This recipe has been haunting me. I nearly talked myself out of making it because it lacked a lot of critical details, and was completely foreign to me. And yet, I found myself flipping back to that page trying to suss out the author’s meaning.
The recipe comes from Das Essen Unsrer Leute (The Food of our People, I think), a cookbook of folk recipes collected from the Volga-German communities Ellis County, Kansas. (For anyone traveling through Kansas on I-70, you probably saw the majestic spires of The Cathedral of the Plains in Victoria.) Since the towns were founded in 1876 until well into the 20th century, this society remained close-knit and largely intact, and did little to integrate with the American culture. So the recipes in this book are very traditional, and can be traced back to each family’s pre-Russian settlements in Germany. My squash recipe was contributed from the small town of Liebenthal in nearby Rush County, population less than 100.

The idea of a “squash bread” messed with my head a bit, until I remembered that one of my favorite recipes is a pumpkin bread (squash), and that making loaf after loaf of zucchini bread was one way to solve the answer to an over-abundant zucchini harvest in the home garden. But - here’s kicker #1 - this recipe isn’t a quick bread like my pumpkin and zucchini recipes; it’s a leavened bread.
Kicker #2: It calls for 2 cups stewed squash pressed through a potato ricer. So the next question became, how does one stew squash? I couldn’t find any other example of a squash bread recipe (other than pumpkin and zucchini), and the only recipes for stewed squash called for making a stew with squash and onions. I may not know much, but I know that isn’t what is meant for the bread.

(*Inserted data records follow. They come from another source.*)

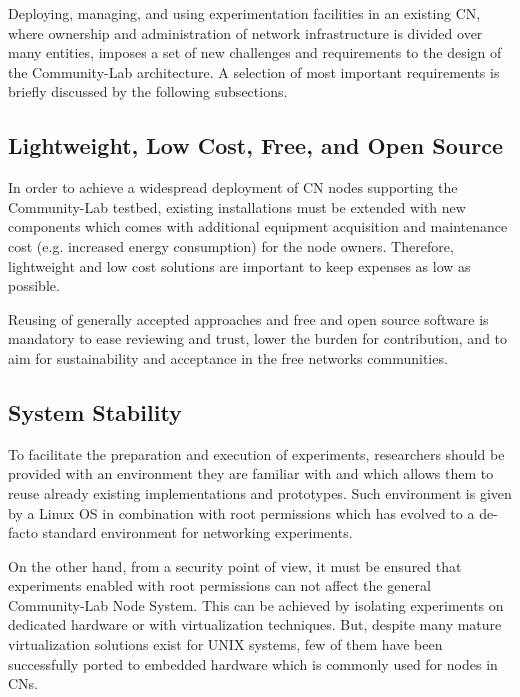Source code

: \documentclass[conference]{IEEEtran}
\begin{document}
Deploying, managing, and using experimentation facilities in an
existing CN, where ownership and administration of network
infrastructure is divided over many entities, imposes a set of new
challenges and requirements to the design of the Community-Lab
architecture. A selection of most important requirements is briefly
discussed by the following subsections.


\subsection{Lightweight, Low Cost, Free, and Open Source}

In order to achieve a widespread deployment of CN nodes supporting the
Community-Lab testbed, existing installations must be extended with new
components which comes with additional equipment acquisition and
maintenance cost (e.g. increased energy consumption) for the node
owners. Therefore, lightweight and low cost solutions are important to
keep expenses as low as possible.

Reusing of generally accepted approaches and free and open source
software is mandatory to ease reviewing and trust, lower the burden
for contribution, and to aim for sustainability and acceptance in the
free networks communities.

\subsection{System Stability}

To facilitate the preparation and execution of experiments,
researchers should be provided with an environment they are familiar
with and which allows them to reuse already existing implementations
and prototypes.  Such environment is given by a Linux OS in
combination with root permissions which has evolved to a de-facto
standard environment for networking experiments.

On the other hand, from a security point of view, it must be ensured
that experiments enabled with root permissions can not affect the
general Community-Lab Node System. This can be achieved by isolating
experiments on dedicated hardware or with virtualization techniques.
But, despite many mature virtualization solutions exist for UNIX
systems, few of them have been successfully ported to embedded
hardware which is commonly used for nodes in CNs.
\end{document}
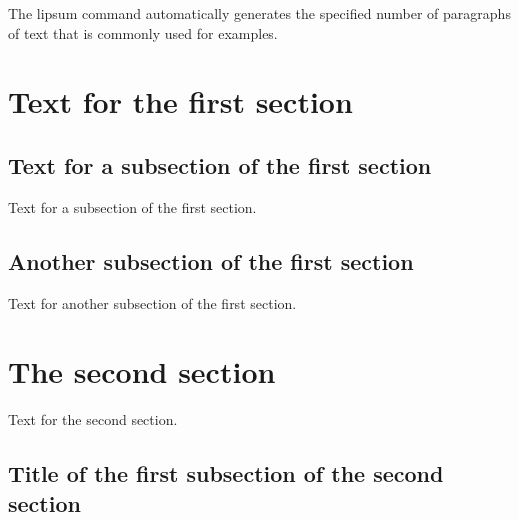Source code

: \documentclass{article}
\begin{document}
The lipsum command automatically generates the specified number of paragraphs of text that is commonly used for examples.

\section{Text for the first section}
  \lipsum[1]
\subsection{Text for a subsection of the first section}
  Text for a subsection of the first section.
\subsection{Another subsection of the first section}
  Text for another subsection of the first section.

\section{The second section}
  Text for the second section.
\subsection{Title of the first subsection of the second section}
\lipsum[2]
\end{document}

I bought a butternut squash at the local farmer’s market, peeled it, and sliced it into 1" chunks. Then I cooked it in a skillet with a little bit of water. My end goal was to make a product similar to canned pumpkin.



After letting it cool, I riced it. As it turned out, a medium-sized squash only riced to about 1 1/2 cups, so I had to integrate in some of the bits that resisted ricing in order to make up the difference in volume. Hmmm...

This was added to scalded milk, a bit of sugar and butter. Once that mixture cooled, I added in the equivalent of 1 cake of yeast, then started adding flour to a quantity only specified as “flour enough to knead.” I lost count on how many cups that turned out to be, but I can tell you I made a major dent in the 10# bag I’d recently bought.

After kneading it for a good 15 minutes, I turned it into my favorite large thrown clay bowl, something I purchased years ago from the Historic General Store in Plevna, Kansas. (That store was an old-fashioned false-front building with wide wood plank floors littered with peanut shells. The store burned down in 1997.) It was a huge amount of dough, and it turned out to be something of a monster in the rise.

After punching it down and dividing, it made three large loaves. Baking instructions were absent, so I relied on my Victory cookbook for those details, and cooked them at 425° until the crust was a golden brown, and the loaves sounded hollow when tapped.

These are—without a doubt—the fluffiest most tender and tasty loaves of bread I have ever baked. Hands down.

That night I served the bread sliced with a bit of butter and local honey, alongside black beans and rice made from my grandmother’s recipe. Heaven!
2 comments:
Those look amazing!
I hope to bring some samples to knit group today for people to try at home, if they are interested.